Mary’s experience of the Qualia
I been having this debate at another forum so I have come to ask if you can help me understand this, I am not convinced that knowledge as not received from experience, can truly tell us what a given real thing is e.g. light and the colour red [for example].
I am sure you are all familiar with this but I will explain where we got to so far…
Qualia are, if I remember correctly, are the subjective qualities of an experience. the question for me is if sujective knowledge can tell us anything without the actual experience.
Mary’s room experiment from wiki
Quoting a chap from the other forum;
I would question if she can attribute colours to the wavelengths. This appears to be counter to the purpose of the experiment, if she knows colour already then there is nothing to learn when she goes outside.
It’s a good experiment if we can clarify that in the premise she doesn’t already have the experience-knowledge she is seeking. She is brought up from infancy inside the black and white room, and will never actually experience the colour red until she goes outside the room.

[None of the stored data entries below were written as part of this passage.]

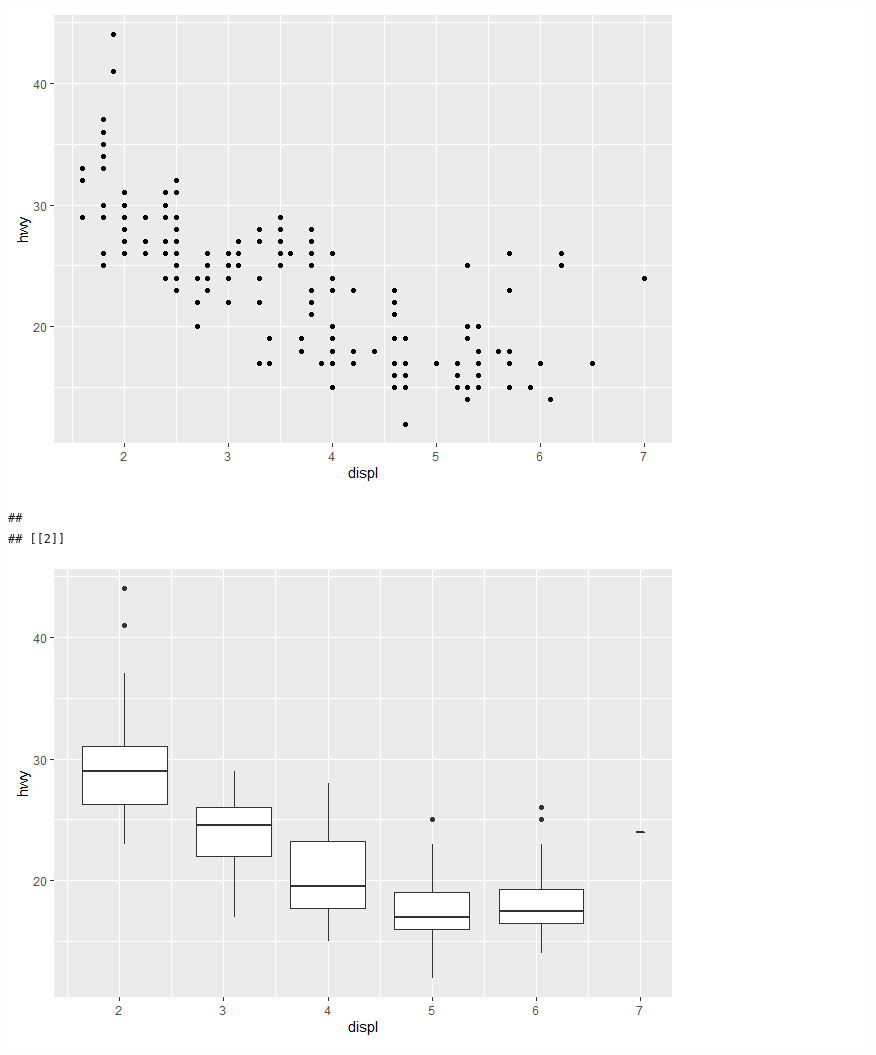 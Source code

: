 ![](ggplot_ch12_files/figure-gfm/unnamed-chunk-41-1.png)

    ## 
    ## [[2]]

![](ggplot_ch12_files/figure-gfm/unnamed-chunk-41-2.png)
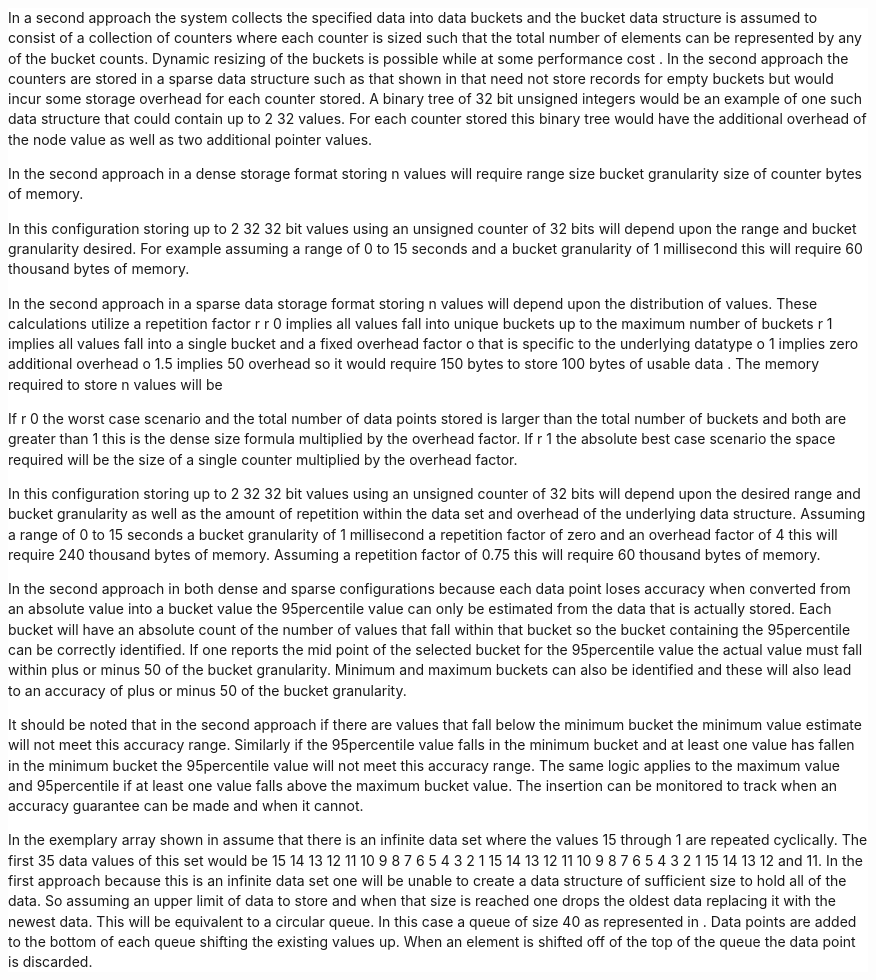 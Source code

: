 In a second approach the system collects the specified data into data buckets and the bucket data structure is assumed to consist of a collection of counters where each counter is sized such that the total number of elements can be represented by any of the bucket counts. Dynamic resizing of the buckets is possible while at some performance cost . In the second approach the counters are stored in a sparse data structure such as that shown in that need not store records for empty buckets but would incur some storage overhead for each counter stored. A binary tree of 32 bit unsigned integers would be an example of one such data structure that could contain up to 2 32 values. For each counter stored this binary tree would have the additional overhead of the node value as well as two additional pointer values.

In the second approach in a dense storage format storing n values will require range size bucket granularity size of counter bytes of memory.

In this configuration storing up to 2 32 32 bit values using an unsigned counter of 32 bits will depend upon the range and bucket granularity desired. For example assuming a range of 0 to 15 seconds and a bucket granularity of 1 millisecond this will require 60 thousand bytes of memory.

In the second approach in a sparse data storage format storing n values will depend upon the distribution of values. These calculations utilize a repetition factor r r 0 implies all values fall into unique buckets up to the maximum number of buckets r 1 implies all values fall into a single bucket and a fixed overhead factor o that is specific to the underlying datatype o 1 implies zero additional overhead o 1.5 implies 50 overhead so it would require 150 bytes to store 100 bytes of usable data . The memory required to store n values will be 

If r 0 the worst case scenario and the total number of data points stored is larger than the total number of buckets and both are greater than 1 this is the dense size formula multiplied by the overhead factor. If r 1 the absolute best case scenario the space required will be the size of a single counter multiplied by the overhead factor.

In this configuration storing up to 2 32 32 bit values using an unsigned counter of 32 bits will depend upon the desired range and bucket granularity as well as the amount of repetition within the data set and overhead of the underlying data structure. Assuming a range of 0 to 15 seconds a bucket granularity of 1 millisecond a repetition factor of zero and an overhead factor of 4 this will require 240 thousand bytes of memory. Assuming a repetition factor of 0.75 this will require 60 thousand bytes of memory.

In the second approach in both dense and sparse configurations because each data point loses accuracy when converted from an absolute value into a bucket value the 95percentile value can only be estimated from the data that is actually stored. Each bucket will have an absolute count of the number of values that fall within that bucket so the bucket containing the 95percentile can be correctly identified. If one reports the mid point of the selected bucket for the 95percentile value the actual value must fall within plus or minus 50 of the bucket granularity. Minimum and maximum buckets can also be identified and these will also lead to an accuracy of plus or minus 50 of the bucket granularity.

It should be noted that in the second approach if there are values that fall below the minimum bucket the minimum value estimate will not meet this accuracy range. Similarly if the 95percentile value falls in the minimum bucket and at least one value has fallen in the minimum bucket the 95percentile value will not meet this accuracy range. The same logic applies to the maximum value and 95percentile if at least one value falls above the maximum bucket value. The insertion can be monitored to track when an accuracy guarantee can be made and when it cannot.

In the exemplary array shown in assume that there is an infinite data set where the values 15 through 1 are repeated cyclically. The first 35 data values of this set would be 15 14 13 12 11 10 9 8 7 6 5 4 3 2 1 15 14 13 12 11 10 9 8 7 6 5 4 3 2 1 15 14 13 12 and 11. In the first approach because this is an infinite data set one will be unable to create a data structure of sufficient size to hold all of the data. So assuming an upper limit of data to store and when that size is reached one drops the oldest data replacing it with the newest data. This will be equivalent to a circular queue. In this case a queue of size 40 as represented in . Data points are added to the bottom of each queue shifting the existing values up. When an element is shifted off of the top of the queue the data point is discarded.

If then she does not know what the colour red is, but someone has described it to her e.g. as a shade of grey which corresponds to a given frequency of light, would that be anything like red as experienced?
Hence we arrive at the critical point where the answer is in the description of what is red. We have to describe that without experience of it. We cannot presume prior knowledge to what a given thing like ‘redness’ is.
I don’t think mary would have a clue what red really is! Even if we can find a way to describe it perfectly, does the description marry the experience-knowledge. Indeed if we take the same results for every aspect of the mind, we would be left with the notion that;
‘Given all knowledge of everything, we would know nothing without the experience of a given thing’ [quetz]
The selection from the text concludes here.